[Problem details] Return each line of the entries that holds the string "obtained".

(Pictures paired with source code)

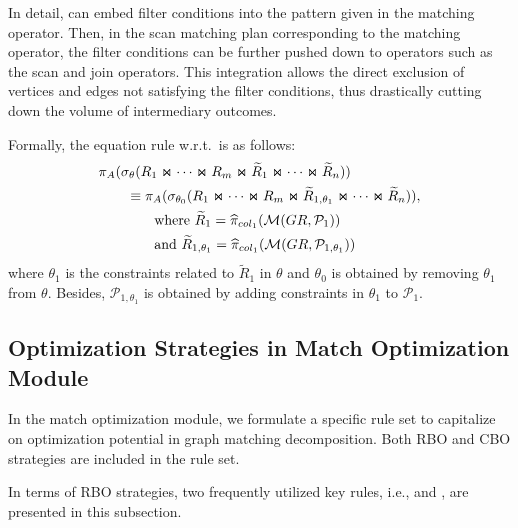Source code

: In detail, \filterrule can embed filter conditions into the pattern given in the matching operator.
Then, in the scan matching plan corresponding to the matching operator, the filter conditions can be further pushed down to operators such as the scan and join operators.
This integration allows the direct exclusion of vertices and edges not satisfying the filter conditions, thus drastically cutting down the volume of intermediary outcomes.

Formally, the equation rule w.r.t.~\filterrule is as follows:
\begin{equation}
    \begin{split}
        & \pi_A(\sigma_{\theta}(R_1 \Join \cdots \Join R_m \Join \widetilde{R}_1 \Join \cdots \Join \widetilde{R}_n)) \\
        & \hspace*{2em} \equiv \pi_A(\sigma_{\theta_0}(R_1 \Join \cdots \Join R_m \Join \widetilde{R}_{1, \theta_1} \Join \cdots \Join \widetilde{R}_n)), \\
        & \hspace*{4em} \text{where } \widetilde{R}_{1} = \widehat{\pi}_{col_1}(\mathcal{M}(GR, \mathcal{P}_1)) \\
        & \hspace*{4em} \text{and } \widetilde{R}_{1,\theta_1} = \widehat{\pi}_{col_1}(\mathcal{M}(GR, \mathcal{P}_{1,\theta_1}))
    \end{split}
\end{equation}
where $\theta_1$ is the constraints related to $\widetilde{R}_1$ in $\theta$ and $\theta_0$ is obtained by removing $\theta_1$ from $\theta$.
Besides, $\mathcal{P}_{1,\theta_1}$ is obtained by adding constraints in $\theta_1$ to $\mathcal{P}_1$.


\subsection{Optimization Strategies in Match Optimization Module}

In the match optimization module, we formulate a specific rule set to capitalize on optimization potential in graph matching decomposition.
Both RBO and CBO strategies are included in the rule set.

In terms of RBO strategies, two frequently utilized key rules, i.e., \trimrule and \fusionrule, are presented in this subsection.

[Solution for this task]
where $\theta_1$ is the constraints related to $\widetilde{R}_1$ in $\theta$ and $\theta_0$ is obtained by removing $\theta_1$ from $\theta$.
Besides, $\mathcal{P}_{1,\theta_1}$ is obtained by adding constraints in $\theta_1$ to $\mathcal{P}_1$.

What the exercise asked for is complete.